Tokyo team plays at UH through the worries

Jason Kaneshiro

In the end, playing the games was all they could do.

As the aftermath of a devastating earthquake and tsunami in Japan came into focus, the Tokyo Women’s College of Physical Education softball team split a double-header at Rainbow Wahine Softball Stadium yesterday afternoon.

Team manager Mineko Yoshino said all the players contacted their families in Japan overnight. Still, "it was very hard to concentrate during the game," Yoshino said through translator Takashi Moribe, a trainer with the University of Hawaii athletic department.
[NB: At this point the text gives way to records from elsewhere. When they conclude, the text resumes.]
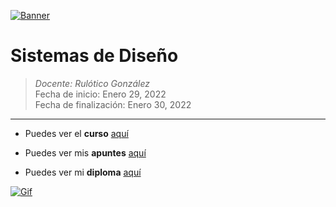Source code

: [![Banner](https://static.platzi.com/media/blog/product-manager-gestion-sistemas-blog_cover-1df8c693-3ff2-4023-b3c2-55ed7f8a6cfc.png "Banner")](https://static.platzi.com/media/blog/product-manager-gestion-sistemas-blog_cover-1df8c693-3ff2-4023-b3c2-55ed7f8a6cfc.png "Banner")

# Sistemas de Diseño

> *Docente:  Rulótico González*
> <br>
> Fecha de inicio: Enero 29, 2022
> <br>
> Fecha de finalización: Enero 30, 2022

------------
- Puedes ver el **curso** [aquí](https://platzi.com/clases/sistemas-diseno/ "aquí")

- Puedes ver mis **apuntes**  [aquí](https://steep-bridge-4be.notion.site/Sistemas-de-Dise-o-c3fdf12760234226b23f03c42aa88063 "aquí") 

- Puedes ver mi **diploma** [aquí](https://platzi.com/p/Valenciajcamilo/curso/1420-course/diploma/detalle/ "aquí")


[![Gif](https://miro.medium.com/max/3000/1*0zr0h8EydOH9n7f9YbF_lA.gif "Gif")](https://miro.medium.com/max/3000/1*0zr0h8EydOH9n7f9YbF_lA.gif "Gif")
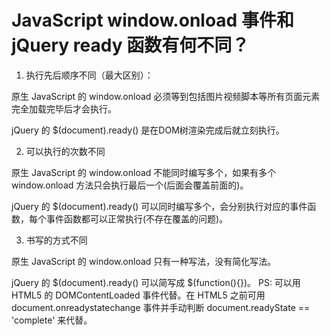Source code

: # JavaScript window.onload 事件和 jQuery ready 函数有何不同？

1. 执行先后顺序不同（最大区别）：

原生 JavaScript 的 window.onload 必须等到包括图片视频脚本等所有页面元素完全加载完毕后才会执行。

jQuery 的 $(document).ready() 是在DOM树渲染完成后就立刻执行。

2. 可以执行的次数不同

原生 JavaScript 的 window.onload 不能同时编写多个，如果有多个 window.onload 方法只会执行最后一个(后面会覆盖前面的)。

jQuery 的 $(document).ready() 可以同时编写多个，会分别执行对应的事件函数，每个事件函数都可以正常执行(不存在覆盖的问题)。

3. 书写的方式不同

原生 JavaScript 的 window.onload 只有一种写法，没有简化写法。

jQuery 的 $(document).ready() 可以简写成 $(function(){})。
PS: 可以用 HTML5 的 DOMContentLoaded 事件代替。在 HTML5 之前可用 document.onreadystatechange 事件并手动判断 document.readyState == 'complete' 来代替。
Yoshino said if the team were in Japan, they "wouldn’t play because they just want to help out the families."

But since the team is here, "there’s nothing they can do about it," he said. "All they could do is pray and keep communicating and just hope."

TWCPE opened its schedule with a 1-0 loss to Hawaii on Thursday. The game ended at 7:45 p.m., just about the time the earthquake struck off the eastern coast of Honshu island.
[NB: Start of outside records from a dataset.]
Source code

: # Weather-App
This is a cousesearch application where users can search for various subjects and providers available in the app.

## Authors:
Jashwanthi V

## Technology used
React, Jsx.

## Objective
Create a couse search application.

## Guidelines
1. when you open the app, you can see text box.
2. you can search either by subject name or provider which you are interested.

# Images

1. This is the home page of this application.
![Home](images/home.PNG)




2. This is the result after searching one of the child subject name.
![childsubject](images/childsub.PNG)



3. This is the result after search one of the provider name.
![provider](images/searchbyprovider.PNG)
Yoshino said the roster includes players from the hardest-hit areas of Sendai and Fukushima. Although all the players got a hold of relatives, Yoshino instructed them to continue to keep in touch because aftershocks continued.
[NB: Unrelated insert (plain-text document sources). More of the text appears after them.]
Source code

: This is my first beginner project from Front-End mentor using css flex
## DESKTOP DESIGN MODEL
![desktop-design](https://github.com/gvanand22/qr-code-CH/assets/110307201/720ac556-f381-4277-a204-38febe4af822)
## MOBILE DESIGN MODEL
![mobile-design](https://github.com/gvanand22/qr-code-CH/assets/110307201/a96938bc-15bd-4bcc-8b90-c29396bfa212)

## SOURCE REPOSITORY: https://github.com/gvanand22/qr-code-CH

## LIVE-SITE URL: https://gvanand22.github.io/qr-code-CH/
The team rode out the Hawaii tsunami warning at the Miramar Hotel in Waikiki.

The team split its two games yesterday, beating South Dakota State 10-7 and losing to Miami (Ohio) 5-2. The team plays Chaminade tomorrow and Longwood on Monday before returning home Tuesday.

Mai Ayabe, part of the Hawaii women’s basketball team, was flying back to Honolulu from Las Vegas with the Wahine when news of the disaster broke.

Ayabe is from Fukuoka, on the northern shore of the island of Kyushu, which lies south of Honshu. She said she learned of the quake through text messages and Facebook once the team landed in Honolulu.

She got in touch with her sister yesterday morning. But the family hadn’t heard from her brother who lives in Tokyo, as phone lines remained down.

"I cannot do anything. All I can do is pray for them," said Ayabe, whose mother and aunt were in town for senior night last week.